** EXERCISE PROMPT **
Somewhere below is a line with "GroupDocs.Conversion kan integreras" and, later, a line with "1. **Automatisera dokumenthantering:**"; repeat those two lines and all the lines between them, exactly as they are.

** DATA SECTION **
···

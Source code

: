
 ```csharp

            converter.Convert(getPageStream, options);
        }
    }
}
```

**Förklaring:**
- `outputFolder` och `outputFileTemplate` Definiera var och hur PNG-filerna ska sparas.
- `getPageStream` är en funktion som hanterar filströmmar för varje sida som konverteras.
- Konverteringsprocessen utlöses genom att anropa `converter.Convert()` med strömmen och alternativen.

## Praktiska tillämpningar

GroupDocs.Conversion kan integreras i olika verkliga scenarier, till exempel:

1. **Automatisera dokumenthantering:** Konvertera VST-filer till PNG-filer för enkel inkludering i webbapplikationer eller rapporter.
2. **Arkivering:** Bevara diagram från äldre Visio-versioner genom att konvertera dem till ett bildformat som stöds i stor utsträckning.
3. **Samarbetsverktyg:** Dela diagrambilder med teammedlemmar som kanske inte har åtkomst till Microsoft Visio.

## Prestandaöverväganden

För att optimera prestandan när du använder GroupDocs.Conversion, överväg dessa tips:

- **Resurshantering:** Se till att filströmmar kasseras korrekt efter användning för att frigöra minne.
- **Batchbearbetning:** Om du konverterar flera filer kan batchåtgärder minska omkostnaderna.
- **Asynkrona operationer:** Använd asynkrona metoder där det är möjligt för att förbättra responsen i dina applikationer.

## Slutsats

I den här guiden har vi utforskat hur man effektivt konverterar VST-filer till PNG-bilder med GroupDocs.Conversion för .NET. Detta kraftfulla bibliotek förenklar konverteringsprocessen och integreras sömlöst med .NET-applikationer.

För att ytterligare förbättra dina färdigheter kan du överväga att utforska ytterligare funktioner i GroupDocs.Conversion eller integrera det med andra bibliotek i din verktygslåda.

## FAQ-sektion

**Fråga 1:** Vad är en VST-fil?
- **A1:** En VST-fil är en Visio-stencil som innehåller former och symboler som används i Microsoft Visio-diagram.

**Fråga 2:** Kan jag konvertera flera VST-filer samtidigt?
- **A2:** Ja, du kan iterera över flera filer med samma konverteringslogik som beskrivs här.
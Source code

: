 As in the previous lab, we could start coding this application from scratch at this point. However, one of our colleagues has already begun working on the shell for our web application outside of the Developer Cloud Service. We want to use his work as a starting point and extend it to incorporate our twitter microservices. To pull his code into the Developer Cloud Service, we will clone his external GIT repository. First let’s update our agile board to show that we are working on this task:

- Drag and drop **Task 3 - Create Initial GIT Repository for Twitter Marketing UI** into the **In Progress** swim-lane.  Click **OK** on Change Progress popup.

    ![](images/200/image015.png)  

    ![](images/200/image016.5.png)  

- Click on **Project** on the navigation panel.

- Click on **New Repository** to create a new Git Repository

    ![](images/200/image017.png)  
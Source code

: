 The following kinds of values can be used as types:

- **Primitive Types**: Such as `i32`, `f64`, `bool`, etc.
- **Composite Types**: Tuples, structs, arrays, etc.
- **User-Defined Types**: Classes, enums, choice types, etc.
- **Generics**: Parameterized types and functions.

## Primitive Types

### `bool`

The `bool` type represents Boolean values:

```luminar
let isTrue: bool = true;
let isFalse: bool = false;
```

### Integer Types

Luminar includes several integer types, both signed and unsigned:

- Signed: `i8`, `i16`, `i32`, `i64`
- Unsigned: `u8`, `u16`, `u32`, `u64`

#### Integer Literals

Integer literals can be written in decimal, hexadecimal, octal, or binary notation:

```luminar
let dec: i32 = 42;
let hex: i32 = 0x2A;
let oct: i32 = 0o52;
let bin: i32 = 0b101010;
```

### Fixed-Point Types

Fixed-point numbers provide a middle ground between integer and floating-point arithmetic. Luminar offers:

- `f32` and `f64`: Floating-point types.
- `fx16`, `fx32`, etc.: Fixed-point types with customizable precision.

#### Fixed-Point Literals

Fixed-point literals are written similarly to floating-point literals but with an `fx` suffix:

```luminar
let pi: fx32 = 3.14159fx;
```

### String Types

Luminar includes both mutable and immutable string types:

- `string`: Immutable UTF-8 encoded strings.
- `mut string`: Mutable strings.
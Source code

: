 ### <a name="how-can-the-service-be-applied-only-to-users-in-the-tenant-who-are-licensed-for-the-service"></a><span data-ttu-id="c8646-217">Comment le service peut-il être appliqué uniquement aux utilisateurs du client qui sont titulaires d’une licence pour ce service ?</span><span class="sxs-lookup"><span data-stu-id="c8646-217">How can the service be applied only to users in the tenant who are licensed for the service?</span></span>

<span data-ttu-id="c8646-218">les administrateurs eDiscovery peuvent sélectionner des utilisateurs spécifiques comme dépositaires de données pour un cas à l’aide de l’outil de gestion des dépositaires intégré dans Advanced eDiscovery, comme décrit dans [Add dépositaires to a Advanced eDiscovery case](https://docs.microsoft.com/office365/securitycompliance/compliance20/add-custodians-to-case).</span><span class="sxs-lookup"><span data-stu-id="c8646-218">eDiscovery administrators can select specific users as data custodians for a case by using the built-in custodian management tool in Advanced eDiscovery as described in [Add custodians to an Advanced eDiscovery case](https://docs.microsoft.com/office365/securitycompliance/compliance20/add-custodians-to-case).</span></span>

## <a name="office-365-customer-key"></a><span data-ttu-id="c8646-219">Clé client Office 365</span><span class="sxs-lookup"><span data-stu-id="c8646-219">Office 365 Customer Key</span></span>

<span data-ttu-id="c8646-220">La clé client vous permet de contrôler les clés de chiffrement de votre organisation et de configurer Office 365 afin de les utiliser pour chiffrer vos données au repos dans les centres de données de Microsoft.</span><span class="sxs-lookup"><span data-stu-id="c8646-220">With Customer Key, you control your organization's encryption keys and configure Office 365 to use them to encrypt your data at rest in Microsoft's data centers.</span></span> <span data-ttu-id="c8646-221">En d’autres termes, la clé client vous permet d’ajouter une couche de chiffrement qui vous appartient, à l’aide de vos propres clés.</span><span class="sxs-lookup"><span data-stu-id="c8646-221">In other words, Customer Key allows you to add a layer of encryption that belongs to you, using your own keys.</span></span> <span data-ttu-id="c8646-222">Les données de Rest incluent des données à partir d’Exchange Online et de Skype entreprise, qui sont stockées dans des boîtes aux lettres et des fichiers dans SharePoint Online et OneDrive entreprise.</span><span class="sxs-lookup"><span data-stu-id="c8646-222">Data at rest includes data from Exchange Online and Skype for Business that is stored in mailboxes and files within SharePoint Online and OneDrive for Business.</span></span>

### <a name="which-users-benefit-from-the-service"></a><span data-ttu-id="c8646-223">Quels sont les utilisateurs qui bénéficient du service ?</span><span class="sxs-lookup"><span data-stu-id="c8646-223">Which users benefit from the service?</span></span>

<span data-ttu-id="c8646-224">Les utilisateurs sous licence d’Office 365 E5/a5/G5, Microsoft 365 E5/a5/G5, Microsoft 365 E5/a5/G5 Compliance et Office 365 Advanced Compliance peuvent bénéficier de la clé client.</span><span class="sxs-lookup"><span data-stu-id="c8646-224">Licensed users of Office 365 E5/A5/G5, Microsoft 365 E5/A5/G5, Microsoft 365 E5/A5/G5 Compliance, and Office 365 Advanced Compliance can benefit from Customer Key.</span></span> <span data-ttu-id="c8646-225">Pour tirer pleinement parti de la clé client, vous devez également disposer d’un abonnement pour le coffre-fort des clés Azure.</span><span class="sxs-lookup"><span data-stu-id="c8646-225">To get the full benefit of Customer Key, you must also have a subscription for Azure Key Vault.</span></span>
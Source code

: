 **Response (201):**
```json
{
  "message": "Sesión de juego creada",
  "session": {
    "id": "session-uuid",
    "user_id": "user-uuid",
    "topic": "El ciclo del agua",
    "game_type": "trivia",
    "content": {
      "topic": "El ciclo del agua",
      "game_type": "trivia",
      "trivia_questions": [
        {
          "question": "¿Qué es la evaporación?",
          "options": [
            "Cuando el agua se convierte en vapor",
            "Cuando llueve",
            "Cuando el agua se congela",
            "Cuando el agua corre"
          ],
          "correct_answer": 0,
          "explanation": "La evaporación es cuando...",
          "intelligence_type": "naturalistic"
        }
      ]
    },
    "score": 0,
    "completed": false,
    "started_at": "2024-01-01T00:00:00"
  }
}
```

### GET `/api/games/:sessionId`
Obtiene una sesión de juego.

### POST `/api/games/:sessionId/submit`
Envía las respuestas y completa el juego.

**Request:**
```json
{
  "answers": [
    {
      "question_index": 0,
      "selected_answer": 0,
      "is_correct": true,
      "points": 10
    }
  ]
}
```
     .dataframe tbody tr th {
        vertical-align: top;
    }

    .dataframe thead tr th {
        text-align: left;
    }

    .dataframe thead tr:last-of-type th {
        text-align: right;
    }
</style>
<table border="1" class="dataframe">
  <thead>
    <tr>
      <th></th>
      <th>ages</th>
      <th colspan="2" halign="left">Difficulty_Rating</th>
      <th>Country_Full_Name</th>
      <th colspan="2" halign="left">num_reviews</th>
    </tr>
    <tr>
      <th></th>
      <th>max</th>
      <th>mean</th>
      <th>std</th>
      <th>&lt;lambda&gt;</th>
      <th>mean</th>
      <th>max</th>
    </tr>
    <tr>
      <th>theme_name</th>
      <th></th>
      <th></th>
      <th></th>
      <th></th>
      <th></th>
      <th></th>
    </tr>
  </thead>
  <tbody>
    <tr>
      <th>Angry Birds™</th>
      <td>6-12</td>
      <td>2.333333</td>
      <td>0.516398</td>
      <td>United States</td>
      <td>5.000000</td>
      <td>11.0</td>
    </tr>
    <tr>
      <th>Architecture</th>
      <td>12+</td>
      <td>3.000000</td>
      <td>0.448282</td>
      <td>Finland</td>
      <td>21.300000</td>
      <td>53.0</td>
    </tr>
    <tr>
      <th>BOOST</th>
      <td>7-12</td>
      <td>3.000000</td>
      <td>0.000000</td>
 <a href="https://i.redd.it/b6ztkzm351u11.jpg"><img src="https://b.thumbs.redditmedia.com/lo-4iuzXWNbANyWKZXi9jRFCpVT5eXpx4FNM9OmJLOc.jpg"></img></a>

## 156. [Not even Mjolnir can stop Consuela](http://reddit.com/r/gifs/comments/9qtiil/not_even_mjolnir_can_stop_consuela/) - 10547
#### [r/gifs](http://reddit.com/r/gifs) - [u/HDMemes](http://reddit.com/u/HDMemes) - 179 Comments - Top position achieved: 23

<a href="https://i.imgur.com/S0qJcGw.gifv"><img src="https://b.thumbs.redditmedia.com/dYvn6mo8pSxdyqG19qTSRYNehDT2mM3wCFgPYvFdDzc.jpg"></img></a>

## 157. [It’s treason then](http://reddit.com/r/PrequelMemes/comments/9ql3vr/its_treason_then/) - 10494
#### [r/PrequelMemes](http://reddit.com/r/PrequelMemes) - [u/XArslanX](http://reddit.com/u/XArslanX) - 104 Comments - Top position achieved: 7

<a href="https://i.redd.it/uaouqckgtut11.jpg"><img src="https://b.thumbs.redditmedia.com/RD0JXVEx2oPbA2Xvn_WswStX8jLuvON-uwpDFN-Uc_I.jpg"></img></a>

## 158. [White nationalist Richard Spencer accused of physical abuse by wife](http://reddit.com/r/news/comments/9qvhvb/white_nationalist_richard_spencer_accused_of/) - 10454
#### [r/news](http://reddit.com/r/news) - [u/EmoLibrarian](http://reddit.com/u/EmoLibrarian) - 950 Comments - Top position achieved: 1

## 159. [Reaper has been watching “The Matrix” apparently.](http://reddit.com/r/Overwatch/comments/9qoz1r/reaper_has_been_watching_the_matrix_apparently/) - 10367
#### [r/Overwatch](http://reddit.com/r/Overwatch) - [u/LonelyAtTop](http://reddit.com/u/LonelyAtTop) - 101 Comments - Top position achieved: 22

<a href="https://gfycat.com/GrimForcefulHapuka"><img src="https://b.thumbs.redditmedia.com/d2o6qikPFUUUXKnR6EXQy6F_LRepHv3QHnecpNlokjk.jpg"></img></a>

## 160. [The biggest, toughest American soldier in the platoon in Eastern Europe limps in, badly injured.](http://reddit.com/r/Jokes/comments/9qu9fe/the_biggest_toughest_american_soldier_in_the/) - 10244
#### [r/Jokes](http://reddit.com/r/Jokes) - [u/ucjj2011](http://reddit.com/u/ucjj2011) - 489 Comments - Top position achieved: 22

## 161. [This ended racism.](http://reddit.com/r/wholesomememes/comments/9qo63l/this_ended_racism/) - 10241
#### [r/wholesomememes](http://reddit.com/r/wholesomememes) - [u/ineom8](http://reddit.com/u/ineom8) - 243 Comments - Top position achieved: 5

···

** THE ANSWER **
GroupDocs.Conversion kan integreras i olika verkliga scenarier, till exempel:

1. **Automatisera dokumenthantering:** Konvertera VST-filer till PNG-filer för enkel inkludering i webbapplikationer eller rapporter.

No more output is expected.